George Verwer revenait sans cesse à une question centrale.

Lorsque le jeune homme de 18 ans et son ami Dale Rhoton eurent fini de prier dans une chambre d’étudiant à Maryville, dans le Tennessee, Verwer regarda son camarade d’université et lui demanda : « Alors ? Tu es prêt à partir ? »

Dale Rhoton sursauta. Il venait tout juste d’entendre l’idée de Verwer de vendre ce qu’ils possédaient et d’utiliser l’argent pour acheter un camion cet été-là, de le remplir d’éditions en espagnol de l’Évangile de Jean et de le conduire au Mexique, où 70 % de la population n’avait pas accès aux Écritures. Ils venaient juste de prier à ce sujet.

« George », répondit-il, « cela prend plus de temps que ça. »

George Verwer ne voyait pas pourquoi. Le futur fondateur d’Opération Mobilisation (OM) percevait un besoin spirituel. Ils étaient en mesure de répondre à ce besoin. Le reste lui importait peu.

« Son unique passion dans la vie a été d’être un canal permettant aux gens d’entrer dans une longue amitié avec Jésus », écrira plus tard Rhoton. « Sa zone de confort est de sortir de sa zone de confort. Il ne se sent vraiment en sécurité que lorsqu’il risque tout. »

Cette ferveur de toute une vie pour la mission a poussé un nombre incalculable de chrétiens à passer à travers les frontières, les cultures et les continents pour proclamer la bonne nouvelle de l’amour de Dieu.

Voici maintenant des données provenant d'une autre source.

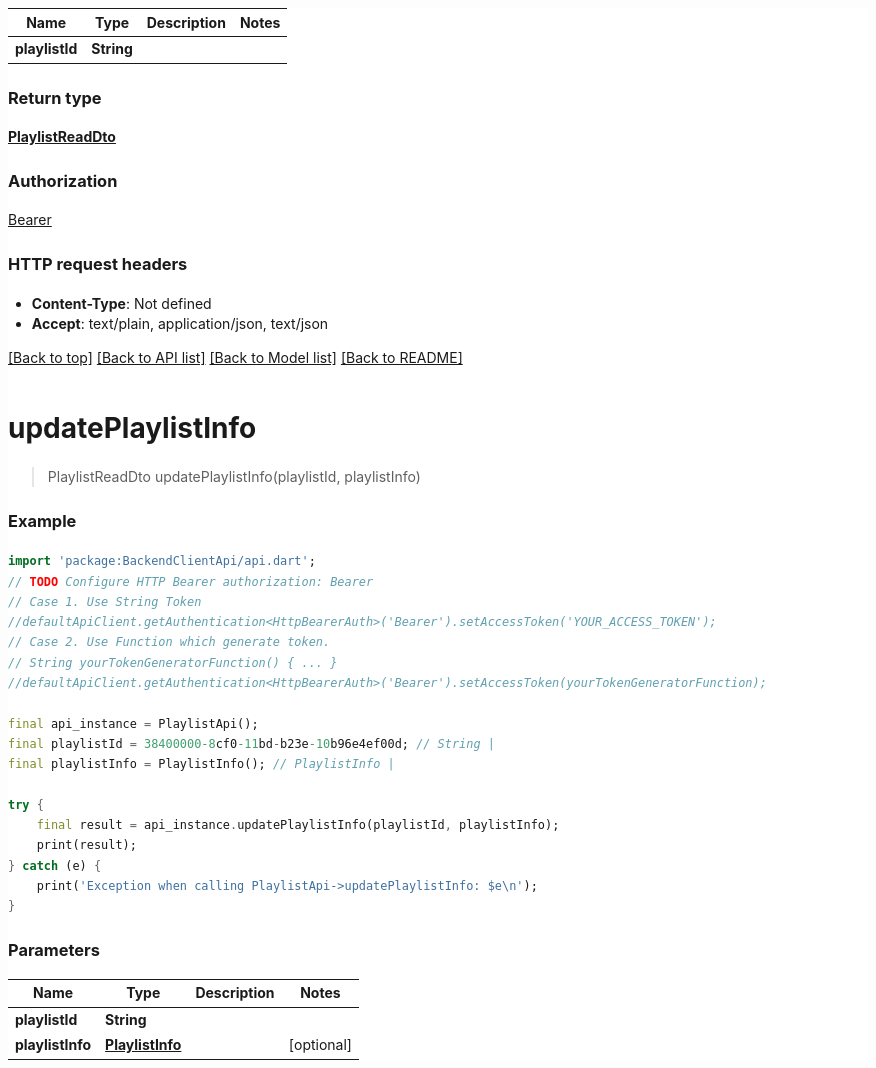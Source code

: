 Name | Type | Description  | Notes
------------- | ------------- | ------------- | -------------
 **playlistId** | **String**|  | 

### Return type

[**PlaylistReadDto**](PlaylistReadDto.md)

### Authorization

[Bearer](../README.md#Bearer)

### HTTP request headers

 - **Content-Type**: Not defined
 - **Accept**: text/plain, application/json, text/json

[[Back to top]](#) [[Back to API list]](../README.md#documentation-for-api-endpoints) [[Back to Model list]](../README.md#documentation-for-models) [[Back to README]](../README.md)

# **updatePlaylistInfo**
> PlaylistReadDto updatePlaylistInfo(playlistId, playlistInfo)



### Example
```dart
import 'package:BackendClientApi/api.dart';
// TODO Configure HTTP Bearer authorization: Bearer
// Case 1. Use String Token
//defaultApiClient.getAuthentication<HttpBearerAuth>('Bearer').setAccessToken('YOUR_ACCESS_TOKEN');
// Case 2. Use Function which generate token.
// String yourTokenGeneratorFunction() { ... }
//defaultApiClient.getAuthentication<HttpBearerAuth>('Bearer').setAccessToken(yourTokenGeneratorFunction);

final api_instance = PlaylistApi();
final playlistId = 38400000-8cf0-11bd-b23e-10b96e4ef00d; // String | 
final playlistInfo = PlaylistInfo(); // PlaylistInfo | 

try {
    final result = api_instance.updatePlaylistInfo(playlistId, playlistInfo);
    print(result);
} catch (e) {
    print('Exception when calling PlaylistApi->updatePlaylistInfo: $e\n');
}
```

### Parameters

Name | Type | Description  | Notes
------------- | ------------- | ------------- | -------------
 **playlistId** | **String**|  | 
 **playlistInfo** | [**PlaylistInfo**](PlaylistInfo.md)|  | [optional]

OM est devenue l’une des plus grandes organisations missionnaires du 20e siècle, envoyant chaque année des milliers de personnes dans le cadre de voyages à court et à long terme. L’organisation compte actuellement environ 3 300 travailleurs originaires de 134 pays différents et engagés dans 147 pays. On estime que 300 autres agences missionnaires ont été créées à la suite d’un contact avec OM ou lancées par d’anciens membres.

Georges Verwer est décédé ce vendredi 14 avril, à l’âge de 84 ans.

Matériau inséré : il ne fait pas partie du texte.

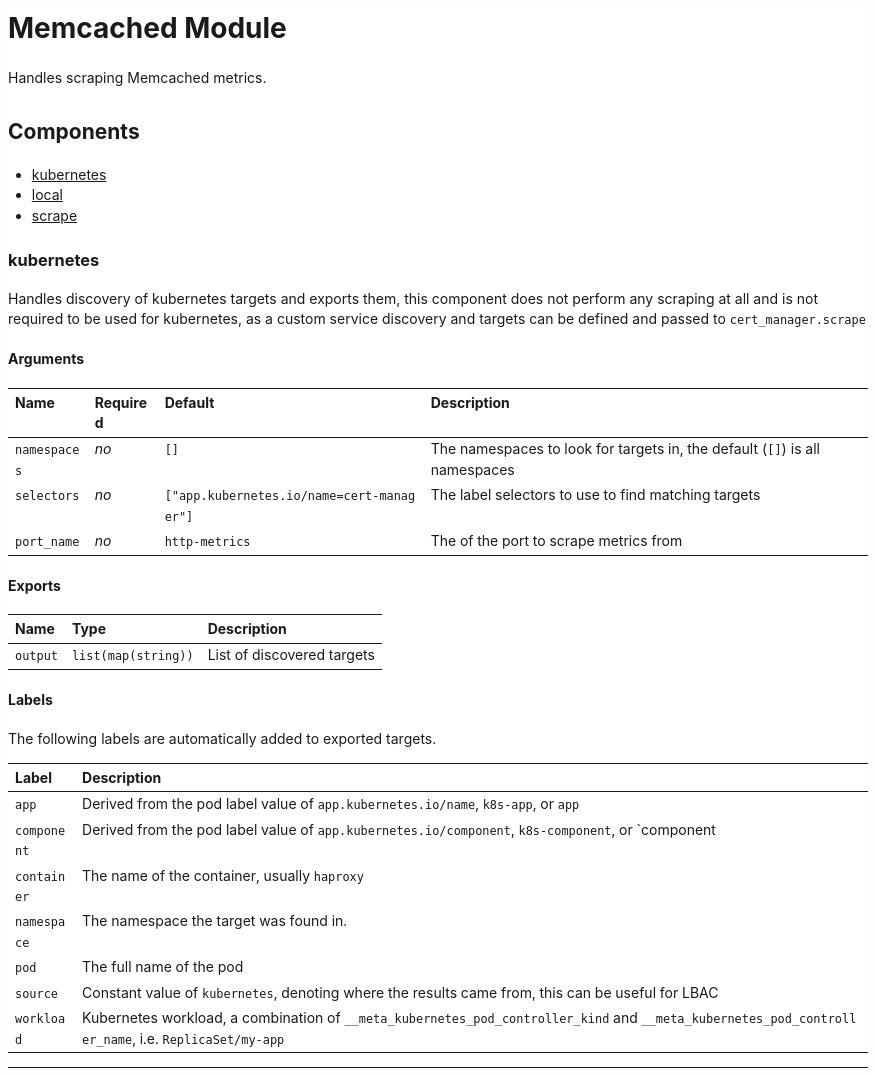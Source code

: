 # Memcached Module

Handles scraping Memcached metrics.

## Components

-   [kubernetes](#kubernetes)
-   [local](#local)
-   [scrape](#scrape)

### kubernetes

Handles discovery of kubernetes targets and exports them, this component does not perform any scraping at all and is not required to be used for kubernetes, as a custom service discovery and targets can be defined and passed to `cert_manager.scrape`

#### Arguments

| Name         | Required | Default                                   | Description                                                                 |
| :----------- | :------- | :---------------------------------------- | :-------------------------------------------------------------------------- |
| `namespaces` | _no_     | `[]`                                      | The namespaces to look for targets in, the default (`[]`) is all namespaces |
| `selectors`  | _no_     | `["app.kubernetes.io/name=cert-manager"]` | The label selectors to use to find matching targets                         |
| `port_name`  | _no_     | `http-metrics`                            | The of the port to scrape metrics from                                      |

#### Exports

| Name     | Type                | Description                |
| :------- | :------------------ | :------------------------- |
| `output` | `list(map(string))` | List of discovered targets |

#### Labels

The following labels are automatically added to exported targets.

| Label       | Description                                                                                                                                         |
| :---------- | :-------------------------------------------------------------------------------------------------------------------------------------------------- |
| `app`       | Derived from the pod label value of `app.kubernetes.io/name`, `k8s-app`, or `app`                                                                   |
| `component` | Derived from the pod label value of `app.kubernetes.io/component`, `k8s-component`, or `component                                                   |
| `container` | The name of the container, usually `haproxy`                                                                                                        |
| `namespace` | The namespace the target was found in.                                                                                                              |
| `pod`       | The full name of the pod                                                                                                                            |
| `source`    | Constant value of `kubernetes`, denoting where the results came from, this can be useful for LBAC                                                   |
| `workload`  | Kubernetes workload, a combination of `__meta_kubernetes_pod_controller_kind` and `__meta_kubernetes_pod_controller_name`, i.e. `ReplicaSet/my-app` |

---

Lindsay Brown, qui a dirigé l’International Fellowship of Evangelical Students (IFES) pendant 40 ans, se souvient de lui comme d’un leader missionnaire exceptionnel.

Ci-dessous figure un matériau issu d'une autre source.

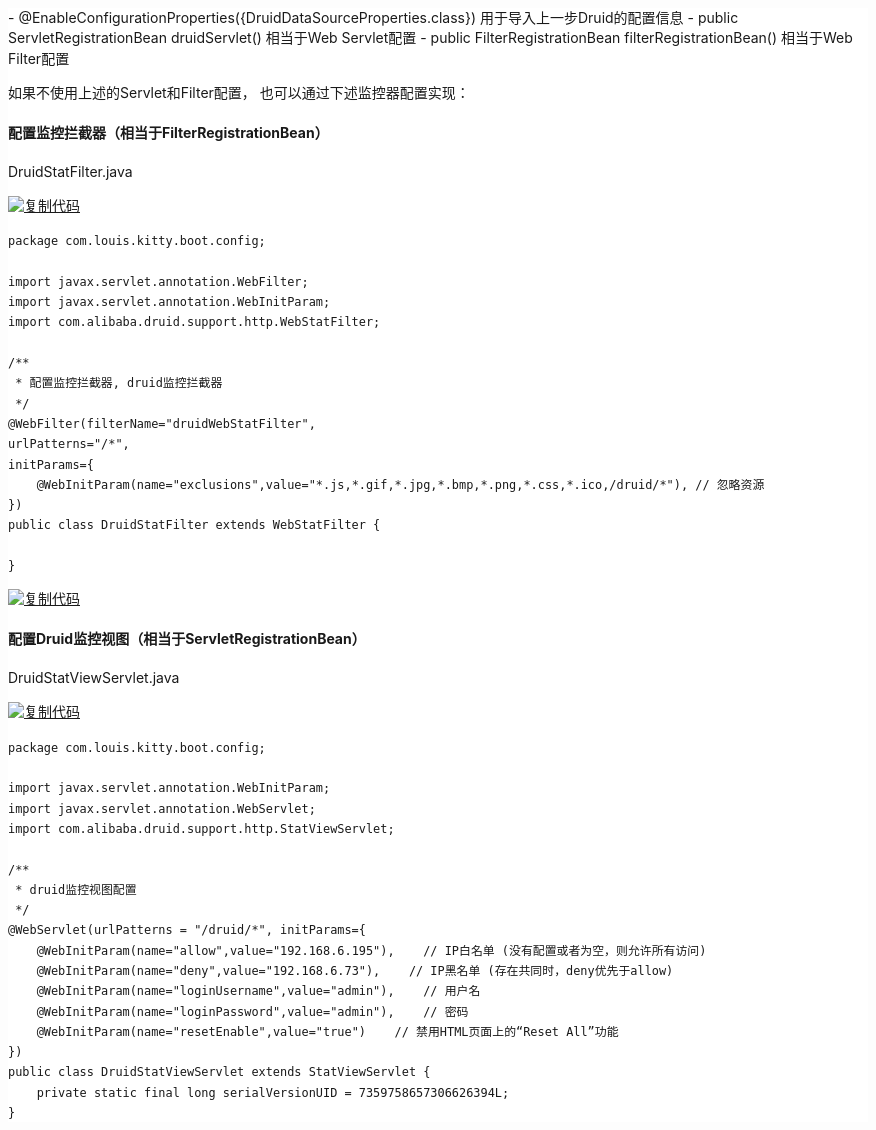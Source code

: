 \- @EnableConfigurationProperties({DruidDataSourceProperties.class}) 用于导入上一步Druid的配置信息 
\- public ServletRegistrationBean druidServlet() 相当于Web Servlet配置 
\- public FilterRegistrationBean filterRegistrationBean() 相当于Web Filter配置

如果不使用上述的Servlet和Filter配置， 也可以通过下述监控器配置实现：

#### **配置监控拦截器（相当于FilterRegistrationBean）**

DruidStatFilter.java

[![复制代码](https://common.cnblogs.com/images/copycode.gif)](javascript:void(0);)

```
package com.louis.kitty.boot.config;

import javax.servlet.annotation.WebFilter;
import javax.servlet.annotation.WebInitParam;
import com.alibaba.druid.support.http.WebStatFilter;

/**   
 * 配置监控拦截器, druid监控拦截器   
 */    
@WebFilter(filterName="druidWebStatFilter",    
urlPatterns="/*",    
initParams={    
    @WebInitParam(name="exclusions",value="*.js,*.gif,*.jpg,*.bmp,*.png,*.css,*.ico,/druid/*"), // 忽略资源    
})   
public class DruidStatFilter extends WebStatFilter {  

} 
```

[![复制代码](https://common.cnblogs.com/images/copycode.gif)](javascript:void(0);)

#### **配置Druid监控视图（相当于ServletRegistrationBean）**

DruidStatViewServlet.java

[![复制代码](https://common.cnblogs.com/images/copycode.gif)](javascript:void(0);)

```
package com.louis.kitty.boot.config;

import javax.servlet.annotation.WebInitParam;
import javax.servlet.annotation.WebServlet;
import com.alibaba.druid.support.http.StatViewServlet;

/**   
 * druid监控视图配置   
 */    
@WebServlet(urlPatterns = "/druid/*", initParams={    
    @WebInitParam(name="allow",value="192.168.6.195"),    // IP白名单 (没有配置或者为空，则允许所有访问)    
    @WebInitParam(name="deny",value="192.168.6.73"),    // IP黑名单 (存在共同时，deny优先于allow)    
    @WebInitParam(name="loginUsername",value="admin"),    // 用户名    
    @WebInitParam(name="loginPassword",value="admin"),    // 密码    
    @WebInitParam(name="resetEnable",value="true")    // 禁用HTML页面上的“Reset All”功能    
})   
public class DruidStatViewServlet extends StatViewServlet {  
    private static final long serialVersionUID = 7359758657306626394L;  
}  
```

« Je pense qu’OM n’a pas son pareil pour ce qui est de la diversité des activités, des instances et des responsables que l’organisation a engendrés », commente-t-il. « Je pense que George est la figure missionnaire nord-américaine la plus importante de ces 60 dernières années. Il a exercé un ministère remarquable. »

Georges Verwer naquit le 3 juillet 1938 d’Eleanor Caddell Verwer et de George Verwer Senior, un immigrant néerlandais qui travaillait comme électricien. Il grandit à Wyckoff, dans le New Jersey, dans la banlieue de New York. La famille appartenait à une communauté de l’Église réformée d’Amérique, mais George Verwer père n’y allait que rarement. Pour son fils, l’Église ressemblait surtout à un club social.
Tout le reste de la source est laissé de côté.